→ Directions: Note how many lines of the data below hold the word "includegraphics", then give that number with no other text.

→ Data provided:

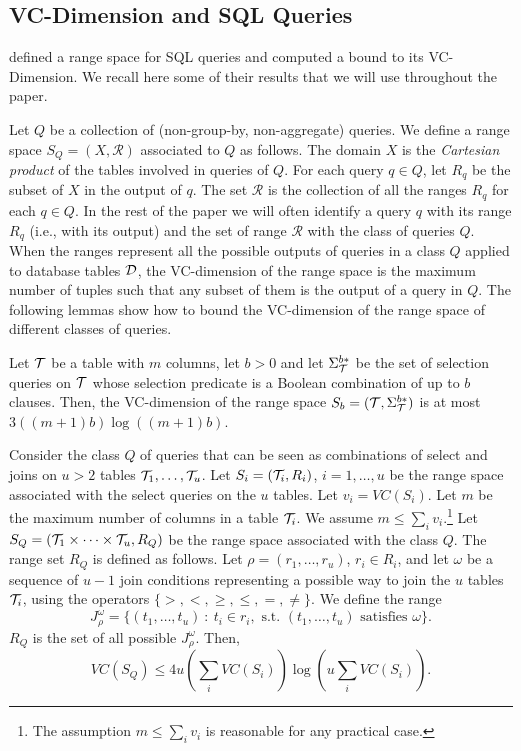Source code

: \subsection{VC-Dimension and SQL Queries}\label{sec:vcdimquer}
\citet{RiondatoACZU11} defined a range space for SQL queries and computed a
bound to its VC-Dimension. We recall here some of their results that we will use
throughout the paper.

Let $Q$ be a collection of (non-group-by, non-aggregate) queries. We define a
range space $S_Q=(X,\mathcal{R})$ associated to $Q$ as follows. The domain $X$
is the \emph{Cartesian product} of the tables involved in queries of $Q$. For
each query $q\in Q$, let $R_q$ be the subset of $X$ in the output of $q$. The
set $\mathcal{R}$ is the collection of all the ranges $R_q$ for each $q\in Q$.
In the rest of the paper we will often identify a query $q$ with its range $R_q$
(i.e., with its output) and the set of range $\mathcal{R}$ with the class of
queries $Q$. When the ranges represent all the possible outputs of queries in a class $Q$
applied to database tables ${\cal D}$, the VC-dimension of the range space is the maximum
number of tuples such that any subset of them is the output of a query in $Q$.
The following lemmas show how to bound the VC-dimension of the
range space of different classes of queries.

\begin{lemma}\label{lem:vcdimselgen}
  Let ${\cal T}$ be a table with $m$ columns, let $b>0$ and let $\Sigma^{b*}_{\cal T}$
  be the set of selection queries on ${\cal T}$ whose selection predicate is a
  Boolean combination of up to $b$ clauses. Then, the VC-dimension of the range
  space $S_b = ({\cal T}, \Sigma^{b*}_{\cal T})$ is at most $3((m+1)b)\log((m+1)b)$.  
\end{lemma}

\begin{lemma}\label{lem:vcdimjoinmul}
  Consider the class $Q$ of queries that can be seen as combinations of select
  and joins on $u>2$ tables ${\cal T}_1,\dotsc,{\cal T}_u$. Let $S_i=({\cal T}_i,R_i)$,
  $i=1,\dotsc,u$ be the range space associated with the select queries on the $u$
  tables. Let $v_i=VC(S_i)$. Let $m$ be the maximum number of columns in a table
  ${\cal T}_i$. We assume $m\le \sum_i v_i$.\footnote{The assumption $m\le \sum_i
  v_i$ is reasonable for any practical case.} Let $S_Q = ({\cal T}_1\times\dotsb\times
  {\cal T}_u, R_Q)$ be the range space associated with the class $Q$. The range set
  $R_Q$ is defined as follows. Let $\rho = (r_1,\dotsc,r_u)$, $r_i\in R_i$, and
  let $\omega$ be a sequence of
  $u-1$ join conditions representing a possible way to join the $u$ tables ${\cal T}_i$,
  using the operators $\{>,<,\ge,\le,=,\neq\}$. We define the range 
  \[
  J^\omega_{\rho} = \{(t_1,\dotsc,t_u) ~:~ t_i\in r_i, \mbox{ s.t. }
  (t_1,\dotsc,t_u) \mbox{ satisfies } \omega\}.\]
  $R_Q$ is the set of all possible $J^\omega_{\rho}$. Then,
  \[
  VC(S_Q)\leq 4u(\sum_i VC(S_i))\log(u\sum_i VC(S_i)).
  \]
\end{lemma}

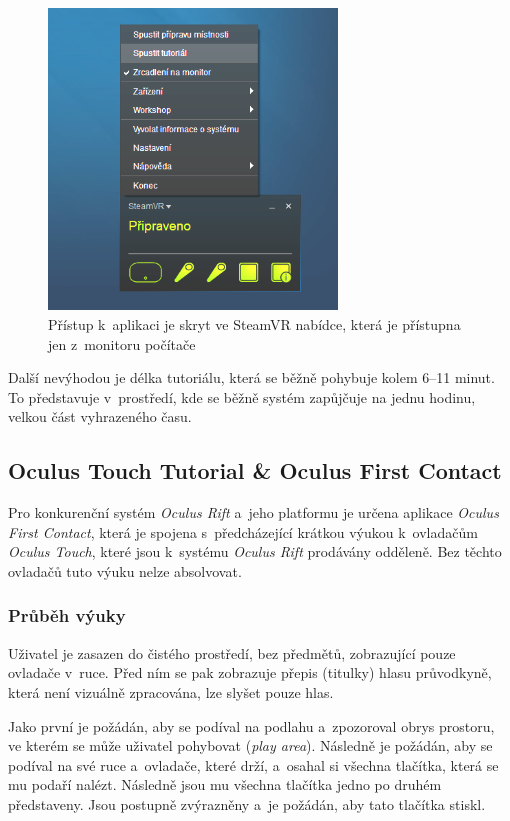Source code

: \begin{figure}[h!]
\centering
\includegraphics[height=8cm]{src/assets/hidden-menu.png}
\caption{Přístup k~aplikaci je skryt ve SteamVR nabídce, která je
přístupna jen z~monitoru počítače}
\end{figure}

Další nevýhodou je délka tutoriálu, která se běžně pohybuje kolem 6--11
minut. To představuje v~prostředí, kde se běžně systém zapůjčuje na
jednu hodinu, velkou část vyhrazeného času.

\subsection{Oculus Touch Tutorial \& Oculus First
Contact}\label{oculus-touch-tutorial-oculus-first-contact}

Pro konkurenční systém \emph{Oculus Rift} a~jeho platformu je určena
aplikace \emph{Oculus First Contact}, která je spojena s~předcházející
krátkou výukou k~ovladačům \emph{Oculus Touch}, které jsou k~systému
\emph{Oculus Rift} prodávány odděleně. Bez těchto ovladačů tuto výuku
nelze absolvovat.

\subsubsection{Průběh výuky}\label{prux16fbux11bh-vuxfduky-1}

Uživatel je zasazen do čistého prostředí, bez předmětů, zobrazující
pouze ovladače v~ruce. Před ním se pak zobrazuje přepis (titulky) hlasu
průvodkyně, která není vizuálně zpracována, lze slyšet pouze hlas.

Jako první je požádán, aby se podíval na podlahu a~zpozoroval obrys
prostoru, ve kterém se může uživatel pohybovat (\emph{play area}).
Následně je požádán, aby se podíval na své ruce a~ovladače, které drží,
a~osahal si všechna tlačítka, která se mu podaří nalézt. Následně jsou
mu všechna tlačítka jedno po druhém představeny. Jsou postupně
zvýrazněny a~je požádán, aby tato tlačítka stiskl.

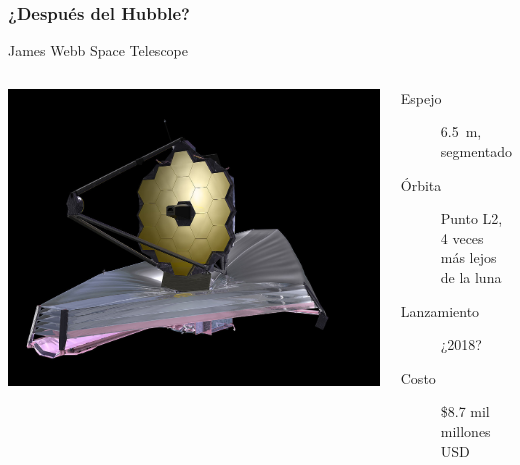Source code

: \documentclass{beamer}
\begin{document}
\begin{frame}
  \frametitle{¿Después del Hubble?}
  \begin{block}{James Webb Space Telescope}
    \begin{columns}\small
      \includegraphics[width=1.5\linewidth]{1280px-James_Webb_Space_Telescope_2009_top}
      \begin{description}
      \item[Espejo] 6.5~m, segmentado
      \item[Órbita] Punto L2, 4 veces más lejos de la luna
      \item[Lanzamiento] ¿2018?
      \item[Costo] \$8.7 mil millones USD
      \end{description}
    \end{columns}
  \end{block}

\end{frame}
\end{document}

→ Exercise answer: 2